CHADROCK3.6 35B Uncensored Strix Lean MTP

CHADROCK3.6 35B Uncensored Strix Lean MTP

CHADROCK3.6 35B Uncensored Strix Lean MTP is a ROCmFP4/MTP GGUF for AMD Ryzen AI Max+ 395 / Strix Halo systems.

The behavior comes from HauhauCS/Qwen3.6-35B-A3B-Uncensored-HauhauCS-Aggressive, based on Qwen/Qwen3.6-35B-A3B. This release turns that model into a Strix Lean ROCmFP4 GGUF with Qwen3.6 MTP speculative decoding enabled for high-throughput local serving.

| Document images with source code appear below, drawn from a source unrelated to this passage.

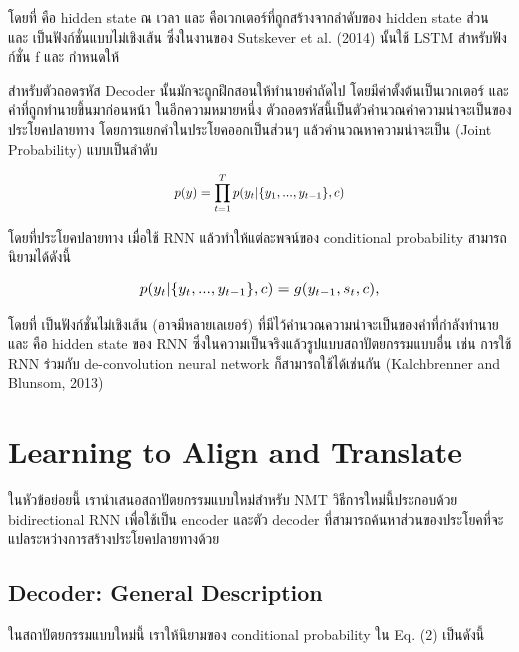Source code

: \documentclass[17pt,fancychapters]{report}
\newcommand{\myeq}[1]{
  \scalebox{1.1}{$ #1 $}
}
\begin{document}
\noindent โดยที่  คือ hidden state ณ เวลา  และ  คือเวกเตอร์ที่ถูกสร้างจากลำดับของ hidden state ส่วน  และ  เป็นฟังก์ชั่นแบบไม่เชิงเส้น ซึ่งในงานของ Sutskever et al. (2014) นั้นใช้ LSTM สำหรับฟังก์ชั่น f และ กำหนดให้     

สำหรับตัวถอดรหัส Decoder นั้นมักจะถูกฝึกสอนให้ทำนายคำถัดไป \myeq{y_t} โดยมีค่าตั้งต้นเป็นเวกเตอร์ \myeq{c} และคำที่ถูกทำนายขึ้นมาก่อนหน้า \myeq{ \{y_1,...,y_{t'-1}\} } ในอีกความหมายหนึ่ง ตัวถอดรหัสนี้เป็นตัวคำนวณค่าความน่าจะเป็นของประโยคปลายทาง \myeq{y} โดยการแยกคำในประโยคออกเป็นส่วนๆ แล้วคำนวณหาความน่าจะเป็น (Joint Probability) แบบเป็นลำดับ


\begin{equation}
  \scaleto{p(y) = \prod_{t=1}^{T} p(y_t | \{y_1,...,y_{t-1}\},c)}{28pt}
\end{equation}

\noindent โดยที่ประโยคปลายทาง \myeq{ y = (y_1,...,y_{T_y}) } เมื่อใช้ RNN แล้วทำให้แต่ละพจน์ของ conditional probability สามารถนิยามได้ดังนี้

\begin{equation}
\myeq{ p(y_t | \{y_t,...,y_{t-1}\},c) = g(y_{t-1},s_t,c), }
\end{equation}

\noindent โดยที่ \myeq{g} เป็นฟังก์ชั่นไม่เชิงเส้น (อาจมีหลายเลเยอร์) ที่มีไว้คำนวณความน่าจะเป็นของคำที่กำลังทำนาย \myeq{y_t} และ \myeq{s_t} คือ hidden state ของ RNN ซึ่งในความเป็นจริงแล้วรูปแบบสถาปัตยกรรมแบบอื่น เช่น การใช้ RNN ร่วมกับ de-convolution neural network ก็สามารถใช้ได้เช่นกัน (Kalchbrenner and Blunsom, 2013)

\section{Learning to Align and Translate}

ในหัวข้อย่อยนี้ เรานำเสนอสถาปัตยกรรมแบบใหม่สำหรับ NMT วิธีการใหม่นี้ประกอบด้วย bidirectional RNN เพื่อใช้เป็น encoder และตัว decoder ที่สามารถค้นหาส่วนของประโยคที่จะแปลระหว่างการสร้างประโยคปลายทางด้วย



\subsection{Decoder: General Description}

ในสถาปัตยกรรมแบบใหม่นี้ เราให้นิยามของ conditional probability ใน Eq. (2) เป็นดังนี้
\end{document}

This GGUF will not run correctly with stock llama.cpp. You need the custom charlie12345/rocmfp4-llama build because this file uses ROCmFP4 tensor types and MTP runtime paths that upstream llama.cpp does not currently understand.

The model file is provided here. You do not need to rebuild or quantize the model.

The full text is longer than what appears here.